Don Boudreaux quoted a comment of mine:
We live in a marketing economy, and companies prosper not by having better products, but by creating the PERCEPTION that they have better products
and had this to say:
Half Sigma’s comment is whoppingly at odds with reality.
If Half Sigma’s claim were correct, then the quality of products widely available today would be little changed from that of products widely available in the past.
First of all I stand by my comment, and further add that it was a praphrase of something I previously wrote about employees of consulting firms:
For a consulting or contracting company, it’s much more important to create the perception of having the best employees than to actually have them. The most profitable company would have the perception of having the best employees, but would actually have the worst, and thus lowest paid, employees. The only problem is that maintaining such a perception is difficult if the employees are really that bad. But the point, nevertheless, is that perception trumps reality.
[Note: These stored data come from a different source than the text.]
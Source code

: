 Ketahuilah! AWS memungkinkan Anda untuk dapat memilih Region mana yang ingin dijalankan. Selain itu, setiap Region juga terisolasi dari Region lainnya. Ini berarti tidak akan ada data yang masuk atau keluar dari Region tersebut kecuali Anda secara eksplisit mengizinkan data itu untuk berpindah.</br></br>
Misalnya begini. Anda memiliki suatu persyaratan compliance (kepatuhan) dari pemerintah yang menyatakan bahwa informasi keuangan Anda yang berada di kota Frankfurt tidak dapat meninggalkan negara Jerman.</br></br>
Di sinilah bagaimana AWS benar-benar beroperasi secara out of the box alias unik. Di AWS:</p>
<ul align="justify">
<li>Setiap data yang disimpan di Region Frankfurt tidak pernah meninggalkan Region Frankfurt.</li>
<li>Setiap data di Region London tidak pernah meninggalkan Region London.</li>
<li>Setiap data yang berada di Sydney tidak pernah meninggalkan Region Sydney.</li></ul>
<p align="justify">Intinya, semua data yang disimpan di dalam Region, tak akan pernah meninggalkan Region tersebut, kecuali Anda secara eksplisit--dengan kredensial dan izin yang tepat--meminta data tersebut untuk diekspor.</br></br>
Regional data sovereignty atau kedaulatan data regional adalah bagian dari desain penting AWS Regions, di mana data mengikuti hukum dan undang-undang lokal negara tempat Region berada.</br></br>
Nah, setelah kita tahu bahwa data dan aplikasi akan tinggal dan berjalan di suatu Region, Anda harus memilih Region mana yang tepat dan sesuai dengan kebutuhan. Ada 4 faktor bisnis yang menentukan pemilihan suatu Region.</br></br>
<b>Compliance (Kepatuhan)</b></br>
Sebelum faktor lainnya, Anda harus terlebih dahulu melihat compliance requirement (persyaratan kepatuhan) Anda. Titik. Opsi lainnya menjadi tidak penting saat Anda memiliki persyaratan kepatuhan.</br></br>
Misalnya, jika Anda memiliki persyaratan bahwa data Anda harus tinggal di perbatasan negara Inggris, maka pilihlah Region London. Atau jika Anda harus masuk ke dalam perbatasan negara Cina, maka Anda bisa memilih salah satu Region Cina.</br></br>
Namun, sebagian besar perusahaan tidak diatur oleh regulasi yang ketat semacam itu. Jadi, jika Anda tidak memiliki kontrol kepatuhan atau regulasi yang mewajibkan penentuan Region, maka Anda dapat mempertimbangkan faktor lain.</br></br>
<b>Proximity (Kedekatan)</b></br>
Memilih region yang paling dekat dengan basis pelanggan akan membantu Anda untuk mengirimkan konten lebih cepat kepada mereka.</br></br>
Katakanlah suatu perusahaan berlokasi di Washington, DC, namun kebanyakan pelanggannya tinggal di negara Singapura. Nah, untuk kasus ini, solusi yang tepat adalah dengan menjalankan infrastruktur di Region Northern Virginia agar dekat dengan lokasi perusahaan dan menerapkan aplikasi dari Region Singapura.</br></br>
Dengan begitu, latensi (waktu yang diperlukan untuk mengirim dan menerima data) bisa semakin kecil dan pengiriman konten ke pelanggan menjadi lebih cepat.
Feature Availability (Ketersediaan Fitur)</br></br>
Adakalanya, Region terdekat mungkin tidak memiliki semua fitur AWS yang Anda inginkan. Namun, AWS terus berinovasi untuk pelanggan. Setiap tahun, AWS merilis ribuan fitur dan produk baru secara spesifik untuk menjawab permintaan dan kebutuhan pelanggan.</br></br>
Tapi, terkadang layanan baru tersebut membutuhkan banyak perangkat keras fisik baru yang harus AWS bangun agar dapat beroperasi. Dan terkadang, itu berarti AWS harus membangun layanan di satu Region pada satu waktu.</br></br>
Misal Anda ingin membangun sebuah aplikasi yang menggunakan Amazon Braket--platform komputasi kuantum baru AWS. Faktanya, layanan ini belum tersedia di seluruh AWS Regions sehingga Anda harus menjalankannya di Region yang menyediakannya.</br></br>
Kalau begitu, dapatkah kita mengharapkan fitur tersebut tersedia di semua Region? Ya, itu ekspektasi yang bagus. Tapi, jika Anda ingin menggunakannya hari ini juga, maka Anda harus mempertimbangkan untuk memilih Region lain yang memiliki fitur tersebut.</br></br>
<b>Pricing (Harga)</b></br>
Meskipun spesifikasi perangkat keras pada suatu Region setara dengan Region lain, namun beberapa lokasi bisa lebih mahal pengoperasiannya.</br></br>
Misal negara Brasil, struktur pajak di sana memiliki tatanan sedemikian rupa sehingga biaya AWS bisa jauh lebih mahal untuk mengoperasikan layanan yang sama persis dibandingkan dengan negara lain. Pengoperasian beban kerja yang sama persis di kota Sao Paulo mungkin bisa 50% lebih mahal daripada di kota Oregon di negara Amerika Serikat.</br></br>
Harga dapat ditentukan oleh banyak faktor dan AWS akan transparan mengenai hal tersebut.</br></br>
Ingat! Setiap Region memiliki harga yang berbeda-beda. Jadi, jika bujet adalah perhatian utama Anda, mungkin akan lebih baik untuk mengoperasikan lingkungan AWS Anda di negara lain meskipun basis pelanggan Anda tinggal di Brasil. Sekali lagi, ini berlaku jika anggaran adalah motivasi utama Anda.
The same logic applies to all companies. For a consulting or contracting firm, the company's product is its employees. The perception of the best product is more important than actually having the best product. And of course I've already conceded that if the product is really awful then it's difficult to maintain a perception of being the best.
Based upon corporate behavior, companies obviously agree with me. Otherwise they wouldn't spend so much money on marketing. For example, I previously estimated that the drug company Pfizer spends twice as much money on marketing as it does on R&D and manufacturing combined. If highly skilled medical doctors are unable to determine the best drug to prescribe without the help of a college cheerleader, surely a consumer is completely bewildered.
Think about the last time you bought laundry detergent. Do you really have any idea which brand is better? I don't. I recall reading once that Tide has been improved a lot and has various patented ingredients, but this may only mean that P&G spent millions of dollars shmoozing journalists to get articles like that written. Tide certainly costs a lot more than other brands. Is it worth the extra money? I have no idea. Probably the extra price for Tide is just paying for the marketing overhead. All I know for sure is that my clothes never come out perfectly clean like I see on TV ads.
Don Boudreaux wrote about products improving over time, and that's an entirely different issue. One could easily be a wise guy and point out that the current version of Microsoft Word seems worse than the version from 1993, but I certainly agree that manufactured items, espcially high tech items like computers and electronics, have improved substantially in my lifetime. But that really has nothing to do with the proposition that perception trumps reality. The relevant comparison is of two products being sold today, not the comparison of a product sold today to a product sold in years past.